Australia Day 2026

Carl Daley
Carl Daley
Australia Day 2026

Australia Day 2026 in South Australia played out as a challenging day with searing heat, a mid-day wind slump, and a valiant yet ultimately exhausted, fleet of big batteries.

• 00 00-06 00 🕛 | A false sense of calm
Spot prices were averaging $94/MWh with wind increasing from 500 to 1,150 MW through the early hours of the morning. Gas turbines were firing, starting from about 800 MW but then decreased to 300 MW as wind increased. Batteries were nimble, charging up to 150 MW before 3:00 am and discharging up to around 125 MW before 6:00 am. Gas spot prices remained low at less than $12/GJ, despite the predicted increase in gas powered generation consumption. Demand forecasts looked manageable, yet the thermometer was already climbing towards the predicted mid-40's °C.

• Morning to mid-afternoon 🌞 | Heat mounts, wind slumps
Adelaide’s scorching 45.5 °C average maximum sent air-conditioning demand soaring. Wind output fell from around 1,150 MW at 7:00 am to less than 600 MW by 9:00 am and hovered at 300–450 MW through the early afternoon. Utility and roof-top solar helped with 2,200 MW around midday, and prices stayed benign at $7 to $120/MWh (9:00 am - 1:00 pm). Gas generation cruised near 130 MW to midday then ramped up to over 800 MW by 4:00 pm, while batteries absorbed surplus PV and charged up to 370 MW with little discharging .

• Late afternoon ⚡️ | The surge begins
By 4:00 pm falling wind (276 MW) and climbing demand flipped the market. Spot prices sat around $300/MWh to 5:20pm, wind stayed stuck in the 230 MW to 340 MW range and gas thrust upward to over 1,100 MW by 5:00 pm. Batteries were largely idle but then discharged over 100 MW for 10 minutes following the first post $300/MWh price spike, but then conserved their energy for the forthcoming evening peak.

• Early evening 🔥 | The price inferno
With wind marooned at 240–280 MW and solar fading fast, South Australia pursued the Market Price Cap. At 7:10 pm, prices reached $19,029 /MWh and stayed around this level until 9:35 pm, lasting nearly 2.5 hours. Gas peaked at over 1,900 MW, while batteries hit the "go button" and dispatched up to 624 MW at 7:35 pm before the downhill run of energy stores began. By 8:00 pm battery dispatched had decreased to 500 MW, half an later it was down to 376 MW, then by 9:00 pm it was all exhausted.

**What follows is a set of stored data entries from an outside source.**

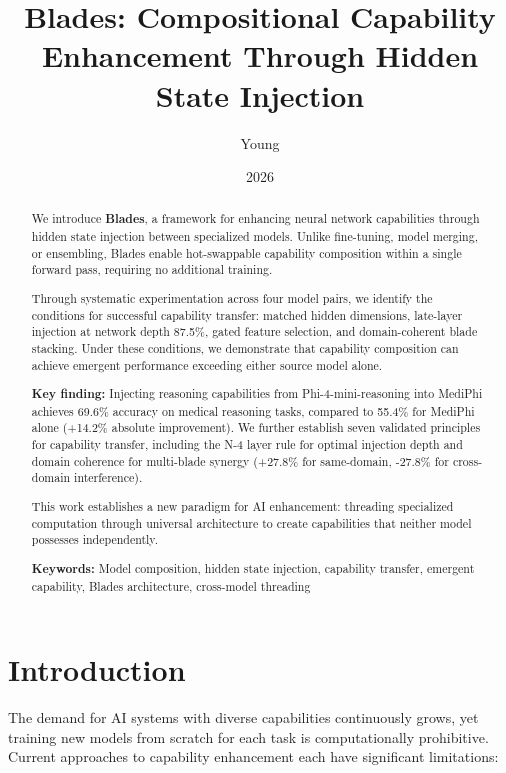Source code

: \documentclass[11pt,a4paper]{article}
\title{\Large \textbf{Blades: Compositional Capability Enhancement Through Hidden State Injection}}
\author{Young}
\date{2026}
\begin{document}
\maketitle

\begin{abstract}

We introduce \textbf{Blades}, a framework for enhancing neural network capabilities through hidden state injection between specialized models. Unlike fine-tuning, model merging, or ensembling, Blades enable hot-swappable capability composition within a single forward pass, requiring no additional training.

Through systematic experimentation across four model pairs, we identify the conditions for successful capability transfer: matched hidden dimensions, late-layer injection at network depth 87.5\%, gated feature selection, and domain-coherent blade stacking. Under these conditions, we demonstrate that capability composition can achieve emergent performance exceeding either source model alone.

\textbf{Key finding:} Injecting reasoning capabilities from Phi-4-mini-reasoning into MediPhi achieves 69.6\% accuracy on medical reasoning tasks, compared to 55.4\% for MediPhi alone (+14.2\% absolute improvement). We further establish seven validated principles for capability transfer, including the N-4 layer rule for optimal injection depth and domain coherence for multi-blade synergy (+27.8\% for same-domain, -27.8\% for cross-domain interference).

This work establishes a new paradigm for AI enhancement: threading specialized computation through universal architecture to create capabilities that neither model possesses independently.

\textbf{Keywords:} Model composition, hidden state injection, capability transfer, emergent capability, Blades architecture, cross-model threading

\end{abstract}

\section{Introduction}

The demand for AI systems with diverse capabilities continuously grows, yet training new models from scratch for each task is computationally prohibitive. Current approaches to capability enhancement each have significant limitations:
\end{document}
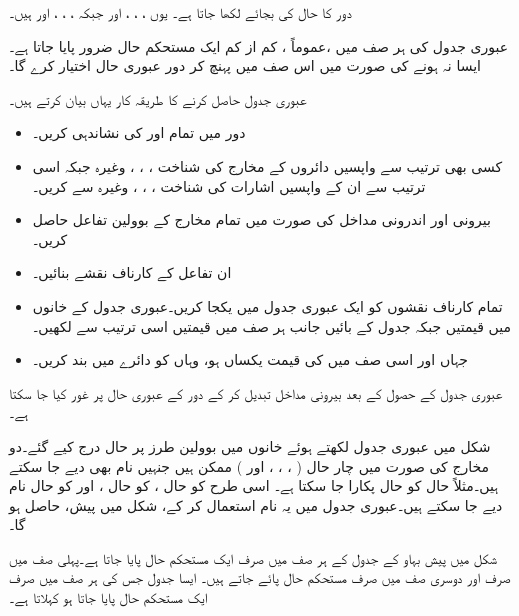  دور کا حال   کی بجائے   لکھا جاتا ہے۔ یوں  ، ، ، اور   جبکہ ، ، ، اور  ہیں۔
 
عبوری جدول کی  ہر صف میں ،عموماً ، کم از کم ایک مستحکم حال ضرور پایا جاتا ہے۔ایسا نہ ہونے کی صورت میں  اس صف میں پہنچ کر  دور  عبوری حال اختیار کرے گا۔

عبوری جدول حاصل کرنے کا طریقہ  کار  یہاں بیان کرتے ہیں۔
\begin{itemize}
\item
دور میں      تمام   اور  کی نشاندہی  کریں۔
\item
 کسی بھی ترتیب سے واپسیں دائروں کے مخارج کی شناخت ، ، ، وغیرہ جبکہ اسی ترتیب سے ان کے واپسیں اشارات کی شناخت ،  ، ،  وغیرہ سے  کریں۔
\item
 بیرونی اور اندرونی مداخل کی صورت میں        تمام مخارج کے بوولین تفاعل حاصل کریں۔
\item    
    ان تفاعل کے کارناف نقشے بنائیں۔
\item 
  تمام کارناف نقشوں کو ایک عبوری جدول میں یکجا کریں۔عبوری جدول کے خانوں میں      قیمتیں جبکہ جدول کے بائیں جانب ہر صف میں    قیمتیں اسی ترتیب سے لکھیں۔
\item    
     جہاں  اور اسی صف میں  کی قیمت یکساں ہو، وہاں  کو دائرے میں بند کریں۔
    \end{itemize}
عبوری جدول کے حصول کے بعد بیرونی مداخل تبدیل کر کے دور کے عبوری حال   پر غور کیا  جا سکتا ہے۔ 

شکل میں عبوری جدول لکھتے   ہوئے  خانوں میں بوولین طرز  پر حال  درج کیے  گئے۔دو مخارج کی صورت میں  چار  حال (  ، ، ، اور  ) ممکن ہیں جنہیں  نام بھی دیے جا سکتے ہیں۔مثلاً حال   کو حال  پکارا جا سکتا ہے۔ اسی طرح  کو حال ،  کو حال ، اور  کو  حال  نام دیے جا سکتے ہیں۔عبوری جدول میں یہ نام استعمال کر کے، شکل   میں پیش،    حاصل ہو گا۔

شکل     میں پیش  بہاو کے جدول کے ہر صف میں صرف ایک  مستحکم حال پایا جاتا  ہے۔پہلی صف میں صرف     اور دوسری صف میں صرف   مستحکم حال  پائے جاتے ہیں۔ ایسا جدول جس  کی ہر  صف میں صرف ایک مستحکم حال  پایا جاتا  ہو  کہلاتا ہے۔

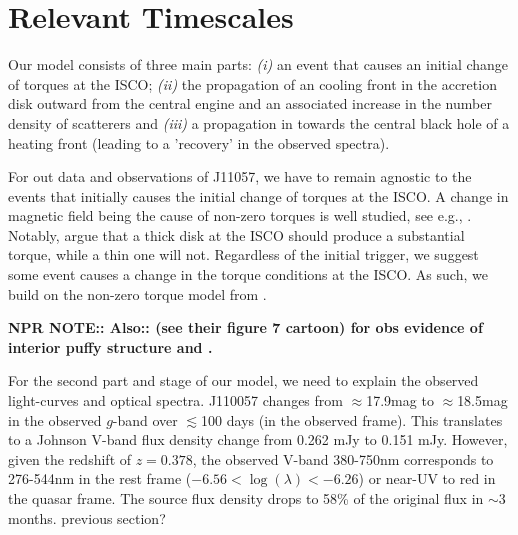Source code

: \documentclass[11pt,a4paper]{article}
\begin{document}
\section*{Relevant Timescales}

Our model consists of three main parts: {\it (i)} an event that causes
an initial change of torques at the ISCO; {\it (ii)} the propagation
of an cooling front in the accretion disk outward from the central
engine and an associated increase in the number density of scatterers
and {\it (iii)} a propagation in towards the central black hole of a
heating front (leading to a 'recovery' in the observed spectra).

For out data and observations of J11057, we have to remain agnostic to
the events that initially causes the initial change of torques at the
ISCO.  A change in magnetic field being the cause of non-zero torques
is well studied, see e.g., \citet{Krolik1999, Gammie1999,
Agol_Krolik2000, Reynolds_Armitage2001}.  Notably,
\citet{Afshordi_Paczynski2003} argue that a thick disk at the ISCO
should produce a substantial torque, while a thin one will not.
Regardless of the initial trigger, we suggest some event causes 
a change in the torque conditions at the ISCO. As such, we build 
on the non-zero torque model from \citet{Zimmerman2005}. 

{\bf NPR NOTE:: Also:: \citet{Gardner_Done2017} 
(see their figure 7 cartoon) for obs evidence of interior puffy structure
and \citet{Jiang_Stone_Davis2016}. 
}

For the second part and stage of our model, we need to explain the 
observed light-curves and optical spectra. 
%
J110057 changes from $\approx$17.9mag to $\approx$18.5mag in the
observed $g$-band over $\lesssim$100 days (in the observed frame).
This translates to a Johnson V-band flux density change from 0.262 mJy
to 0.151 mJy.  However, given the redshift of $z=0.378$, the observed
V-band 380-750nm corresponds to 276-544nm in the rest frame ($-6.56 <
\log (\lambda) < -6.26$) or near-UV to red in the quasar frame. The
source flux density drops to 58\% of the original flux in $\sim$3
months. %
previous section?
\end{document}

• Night-time relief 🌬️ | Wind returns, prices ease
From 9:45 pm wind began to recover and continued to climb while spot prices declined to an average less than $800/MWh to midnight with occasional spikes occurring (e.g $8,800 at 10:35 pm). Wind, gas generation and imports maintained the system thereafter.

Take-aways

  1. Heat-stoked demand plus fading wind forced gas to shoulder the load and as the system tightened, spot prices propelled to the market cap.
  2. Batteries delivered a crucial but finite peak-punch at just over 620 MW, but an hour later had halved, and another hour had all disappeared.
  3. Solar is large in SA and peaked at over 2,200 MW but the sunset crunch ensured the classic “solar cliff” that sharpened the evening price ramp.
  4. The twin peaks dynamic played-out again with the maximum demand not coinciding with the maximum price.
  5. Once the day finished, the day's events placed South Australia half-way towards triggering an Administered Price Cap of $600/MWh. If a similar event was to occur within a week, administered prices would likely be invoked.
  6. Prior to the quarter commencing, the $300/MWh cap was valued at around $29/MWh and then following Australia Day, jumped from $25.20/MWh to $56.50/MWh. By the end of the week has slightly softened to $52/MWh. The event has locked-in $36.30/MWh of value for the quarter, so therefore will be more than the trading levels observed in last December
  7. The episode underscores both the value and the limits of fast-acting storage and highlights South Australia’s dependence on the gas turbine fleet and favourable wind to avoid extreme scarcity pricing on the hottest days after sunset.


Disclaimer and Notes

Energybyte is published by Empower Analytics Pty Ltd (ABN 38630239002), Authorised Representative no 1274453 of Capital Treasury Solutions (AFSL 429066).  Any questions or feedback must be directed to Empower Analytics Pty Ltd as the sole publisher.

This newsletter contains general information and is not advice to buy or sell any position. 

Empower Analytics has exercised professional care in the preparation of this newsletter, the information includes data from third parties which is not independently verified and it is current at the date of publication.  Empower Analytics is under no obligation to update this data.

Before making any trading or investment decision, you should seek professional advice. No liability is accepted for actions or omissions by anyone.  Past performance do not predict future outcomes.